Record levels of students were accepted into university or college last year, up 7 per cent from 2020 according to UCAS, and the age profile across the general European population is rising; by 2058 more than 30 per cent of the EU population will be over the age of 65, increasing the demand for elderly homes.

This presents a huge investment opportunity – building new social hubs that both students and the elderly can appreciate will help bring investors and higher rent.

To return or not to return to the office? That is the question

The Covid-19 pandemic entirely upended office life.
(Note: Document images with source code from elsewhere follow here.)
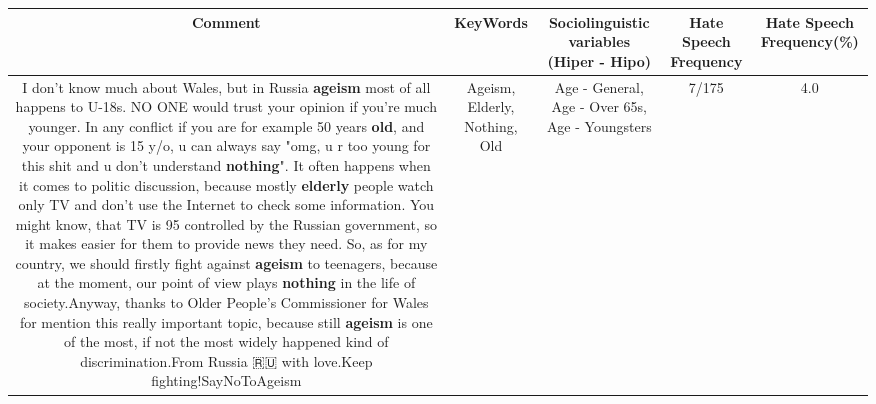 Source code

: \documentclass[11pt]{article}
\newlength\mylength
\begin{document}
\begin{center}
\setlength\mylength{\dimexpr\textwidth - 1\arrayrulewidth - 50\tabcolsep}
\begin{longtable}{|C{.65\mylength}|C{.30\mylength}|C{.12\mylength}|C{.12\mylength}|C{.12\mylength}|}
\hline
\textbf{Comment} & \textbf{KeyWords} & \textbf{Sociolinguistic variables (Hiper - Hipo)}  & \textbf{Hate Speech Frequency} & \textbf{Hate Speech Frequency(\%)} \\
\hline{}\small I don't know much about Wales, but in Russia \textbf{ageism} most of all happens to U-18s. NO ONE would trust your opinion if you're much younger. In any conflict if you are for example 50 years \textbf{old}, and your opponent is 15 y/o, u can always say "omg, u r too young for this shit and u don't understand \textbf{nothing}". It often happens when it comes to politic discussion, because mostly \textbf{elderly} people watch only TV and don't use the Internet to check some information. You might know, that TV is 95 controlled by the Russian government, so it makes easier for them to provide news they need. So, as for my country, we should firstly fight against \textbf{ageism} to teenagers, because at the moment, our point of view plays \textbf{nothing} in the life of society.Anyway, thanks to Older People's Commissioner for Wales for mention this really important topic, because still \textbf{ageism} is one of the most, if not the most widely happened kind of discrimination.From Russia 🇷🇺 with love.Keep fighting!SayNoToAgeism\normalsize   & Ageism, Elderly, Nothing, Old & Age - General, Age - Over 65s, Age - Youngsters & 7/175 & 4.0 \\  \hline

\end{longtable}
\end{center}
\end{document}
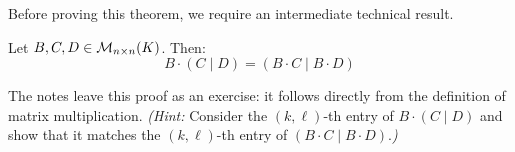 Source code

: Before proving this theorem, we require an intermediate technical result.

\begin{lemma}
\label{lemma:block_matrix_multiplication}
Let $B, C, D \in \M_{n \times n}(K)$. Then:
\begin{equation*}
    B \cdot \left(C \mid D\right) = \left(B \cdot C \mid B \cdot D\right)
\end{equation*}
\end{lemma}

\begin{exercise}
\label{exc:block_matrix_multiplication}
The notes leave this proof as an exercise: it follows directly from the definition of matrix multiplication. \textit{(Hint:} Consider the $(k,\ell)$-th entry of $B \cdot (C \mid D)$ and show that it matches the $(k,\ell)$-th entry of $(B \cdot C \mid B \cdot D)$.\textit{)}
\end{exercise}

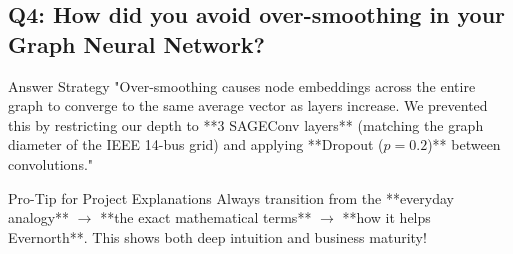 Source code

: \documentclass[11pt,a4paper]{article}
\begin{document}
\subsection*{Q4: How did you avoid over-smoothing in your Graph Neural Network?}
\begin{ansbox}{Answer Strategy}
"Over-smoothing causes node embeddings across the entire graph to converge to the same average vector as layers increase. We prevented this by restricting our depth to **3 SAGEConv layers** (matching the graph diameter of the IEEE 14-bus grid) and applying **Dropout ($p=0.2$)** between convolutions."
\end{ansbox}

\begin{trapbox}{Pro-Tip for Project Explanations}
Always transition from the **everyday analogy** $\to$ **the exact mathematical terms** $\to$ **how it helps Evernorth**. This shows both deep intuition and business maturity!
\end{trapbox}
\end{document}
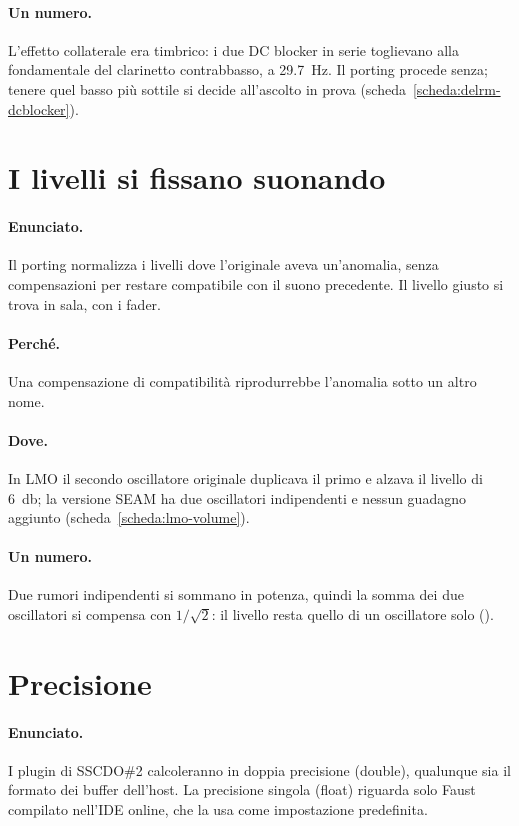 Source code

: \paragraph{Un numero.}
L'effetto collaterale era timbrico: i due DC blocker in serie toglievano  alla fondamentale del clarinetto contrabbasso, a \qty{29.7}{\hertz}.
Il porting procede senza; tenere quel basso più sottile si decide all'ascolto in prova (scheda~\ref{scheda:delrm-dcblocker}).

\section{I livelli si fissano suonando}\label{sec:principio-livelli}
\paragraph{Enunciato.}
Il porting normalizza i livelli dove l'originale aveva un'anomalia, senza compensazioni per restare compatibile con il suono precedente.
Il livello giusto si trova in sala, con i fader.

\paragraph{Perché.}
Una compensazione di compatibilità riprodurrebbe l'anomalia sotto un altro nome.

\paragraph{Dove.}
In LMO il secondo oscillatore originale duplicava il primo e alzava il livello di \qty{6}{\decibel}; la versione SEAM ha due oscillatori indipendenti e nessun guadagno aggiunto (scheda~\ref{scheda:lmo-volume}).

\paragraph{Un numero.}
Due rumori indipendenti si sommano in potenza, quindi la somma dei due oscillatori si compensa con $1/\sqrt{2}$: il livello resta quello di un oscillatore solo ().

\section{Precisione}\label{sec:principio-precisione}
\paragraph{Enunciato.}
I plugin di SSCDO\#2 calcoleranno in doppia precisione (double), qualunque sia il formato dei buffer dell'host.
La precisione singola (float) riguarda solo Faust compilato nell'IDE online, che la usa come impostazione predefinita.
Post-pandemic, hybrid working is here to stay, and we are unlikely to ever see a return to the office five days a week.

However, this does not mean city centres and central business districts will become ghost towns, and we are beginning to see a situation in London where pre-pandemic numbers are starting to return to the City on Tuesdays, Wednesdays and Thursdays, a trend reflected across Europe, including in cities such as Paris and Luxembourg. 

While companies have a responsibility to encourage employees to come into the office for training and company cultural purposes, it is not about forcing employees back; companies must in fact incentivise them to return.
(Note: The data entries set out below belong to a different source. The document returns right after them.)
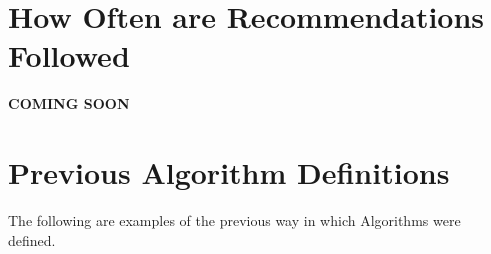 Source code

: \documentclass{article}
\begin{document}
\section{How Often are Recommendations Followed}
\textbf{COMING SOON}

\section*{Previous Algorithm Definitions}
The following are examples of the previous way in which Algorithms were defined.






\end{document}

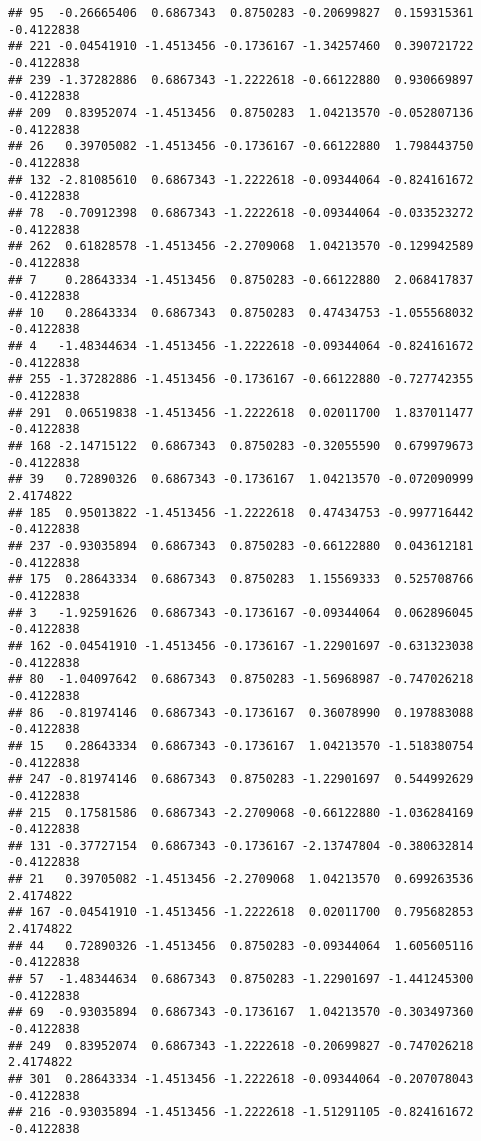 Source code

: \documentclass[
]{article}
\begin{document}
\begin{verbatim}
## 95  -0.26665406  0.6867343  0.8750283 -0.20699827  0.159315361 -0.4122838
## 221 -0.04541910 -1.4513456 -0.1736167 -1.34257460  0.390721722 -0.4122838
## 239 -1.37282886  0.6867343 -1.2222618 -0.66122880  0.930669897 -0.4122838
## 209  0.83952074 -1.4513456  0.8750283  1.04213570 -0.052807136 -0.4122838
## 26   0.39705082 -1.4513456 -0.1736167 -0.66122880  1.798443750 -0.4122838
## 132 -2.81085610  0.6867343 -1.2222618 -0.09344064 -0.824161672 -0.4122838
## 78  -0.70912398  0.6867343 -1.2222618 -0.09344064 -0.033523272 -0.4122838
## 262  0.61828578 -1.4513456 -2.2709068  1.04213570 -0.129942589 -0.4122838
## 7    0.28643334 -1.4513456  0.8750283 -0.66122880  2.068417837 -0.4122838
## 10   0.28643334  0.6867343  0.8750283  0.47434753 -1.055568032 -0.4122838
## 4   -1.48344634 -1.4513456 -1.2222618 -0.09344064 -0.824161672 -0.4122838
## 255 -1.37282886 -1.4513456 -0.1736167 -0.66122880 -0.727742355 -0.4122838
## 291  0.06519838 -1.4513456 -1.2222618  0.02011700  1.837011477 -0.4122838
## 168 -2.14715122  0.6867343  0.8750283 -0.32055590  0.679979673 -0.4122838
## 39   0.72890326  0.6867343 -0.1736167  1.04213570 -0.072090999  2.4174822
## 185  0.95013822 -1.4513456 -1.2222618  0.47434753 -0.997716442 -0.4122838
## 237 -0.93035894  0.6867343  0.8750283 -0.66122880  0.043612181 -0.4122838
## 175  0.28643334  0.6867343  0.8750283  1.15569333  0.525708766 -0.4122838
## 3   -1.92591626  0.6867343 -0.1736167 -0.09344064  0.062896045 -0.4122838
## 162 -0.04541910 -1.4513456 -0.1736167 -1.22901697 -0.631323038 -0.4122838
## 80  -1.04097642  0.6867343  0.8750283 -1.56968987 -0.747026218 -0.4122838
## 86  -0.81974146  0.6867343 -0.1736167  0.36078990  0.197883088 -0.4122838
## 15   0.28643334  0.6867343 -0.1736167  1.04213570 -1.518380754 -0.4122838
## 247 -0.81974146  0.6867343  0.8750283 -1.22901697  0.544992629 -0.4122838
## 215  0.17581586  0.6867343 -2.2709068 -0.66122880 -1.036284169 -0.4122838
## 131 -0.37727154  0.6867343 -0.1736167 -2.13747804 -0.380632814 -0.4122838
## 21   0.39705082 -1.4513456 -2.2709068  1.04213570  0.699263536  2.4174822
## 167 -0.04541910 -1.4513456 -1.2222618  0.02011700  0.795682853  2.4174822
## 44   0.72890326 -1.4513456  0.8750283 -0.09344064  1.605605116 -0.4122838
## 57  -1.48344634  0.6867343  0.8750283 -1.22901697 -1.441245300 -0.4122838
## 69  -0.93035894  0.6867343 -0.1736167  1.04213570 -0.303497360 -0.4122838
## 249  0.83952074  0.6867343 -1.2222618 -0.20699827 -0.747026218  2.4174822
## 301  0.28643334 -1.4513456 -1.2222618 -0.09344064 -0.207078043 -0.4122838
## 216 -0.93035894 -1.4513456 -1.2222618 -1.51291105 -0.824161672 -0.4122838

\end{verbatim}
\end{document}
This requires finding a way to overcome many of the constraints of traditionally smaller office centres, with measures such as hotdesking, increasing the number of break-out rooms, freeing up office areas and optimising working spaces for employees becoming even more important. 
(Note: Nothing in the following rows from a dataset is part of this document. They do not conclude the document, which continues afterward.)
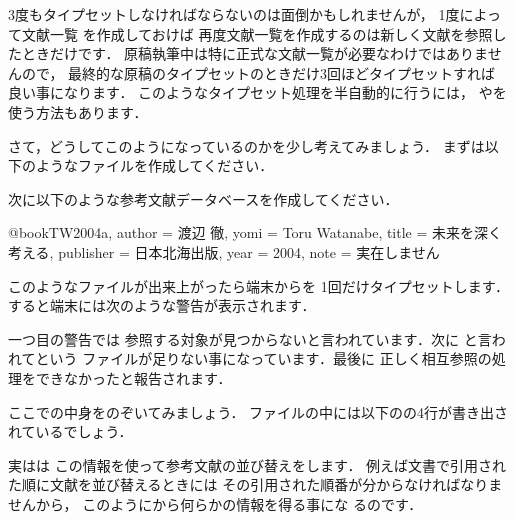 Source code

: 3度もタイプセットしなければならないのは面倒かもしれませんが，
1度{\JBibTeX}によって文献一覧 を作成しておけば
再度文献一覧を作成するのは新しく文献を参照したときだけです．
原稿執筆中は特に正式な文献一覧が必要なわけではありませんので，
最終的な原稿のタイプセットのときだけ3回ほどタイプセットすれば
良い事になります．
このようなタイプセット処理を半自動的に行うには，
やを使う方法もあります．



さて，どうしてこのようになっているのかを少し考えてみましょう．
まずは以下のようなファイルを作成してください．


次に以下のような参考文献データベースを作成してください．

\begin{intext}
@book{TW2004a,
author    = {渡辺 徹},
yomi      = {Toru Watanabe},
title     = {未来を深く考える},
publisher = {日本北海出版},
year      = {2004},
note      = {実在しません}}
\end{intext}

このようなファイルが出来上がったら端末からを
1回だけタイプセットします．すると端末には次のような警告が表示されます．


一つ目の警告では
参照する対象が見つからないと言われています．次に
と言われてという
ファイルが足りない事になっています．最後に
正しく相互参照の処理をできなかったと報告されます．

%
ここでの中身をのぞいてみましょう．
ファイルの中には以下のの4行が書き出されているでしょう．

\begin{intext}
\relax
{}
\end{intext}

実は{\JBibTeX}は
この情報を使って参考文献の並び替えをします．
例えば文書で引用された順に文献を並び替えるときには
その引用された順番が分からなければなりませんから，
このようにから何らかの情報を得る事にな
るのです．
The ability to work from home has led to an exodus of people from tier-one cities such as Paris, London, and Berlin due to the higher cost of living.

The rise of satellite offices in tier-two cities, where a company sets up a smaller branch separate from their main headquarters in major cities such as London or Paris, has been a direct consequence of this.

People enjoy being in an office with their colleagues, but they want to avoid longer commutes.

Cities such as Reading, Bristol or Toulouse have therefore begun to increase in popularity as secondary working hubs for businesses, as it is easier to find plots and interesting buildings that are cheaper and have less competition.

This in turn is attracting real estate fund managers, who are constantly looking for new opportunities and higher returns.

If you cannot buy it, build it

The EU’s Sustainable Finance Disclosure Regulation was introduced in March 2021, and more rules are being introduced on January 1 2023, putting a new standard on environmental, social and governance reporting.

Fund managers, therefore, are becoming increasingly conscious of how ESG fits into their portfolio, with Article 9-labelled funds on the rise.

However, there are not clear differences between SFDR’s Article 8 and Article 9 labels, opening up concerns over greenwashing.

The regulator needs to clarify these classifications better, to ensure general partners are setting up Article 9 funds that are truly ESG compliant and not just ticking the right boxes to raise easier capital. 

Although the demand for office space is falling across the industry, the demand for commercial property that is ESG compliant is on the rise.

To meet this demand, fund managers are both incorporating ESG-compliant buildings into their portfolios and retrofitting dated buildings to meet these new standards. 

However, keeping CO2 emissions down in the construction phase is not an easy task. Currently, the CO2 emissions are so high in this process that it seems incorrect to call the building ESG compliant.

Developers are taking various approaches to combat emissions, such as reusing materials during construction.

From investors and fund managers to companies looking for ESG-compliant buildings, the real estate industry needs to take note of the shift in focus to ESG and ensure commercial property, both new and old, fits these standards. 

The European real estate market is undergoing a significant change, as the traditionally strong asset classes begin to wane due to low yields, and new, stronger, and more attractive classes take the reins.

As the return to the office plays out, one thing is clear: the buildings that companies are returning to must be enticing on an environmental and social level, or companies will risk losing their talent, and fund managers will see their powder pool dry up.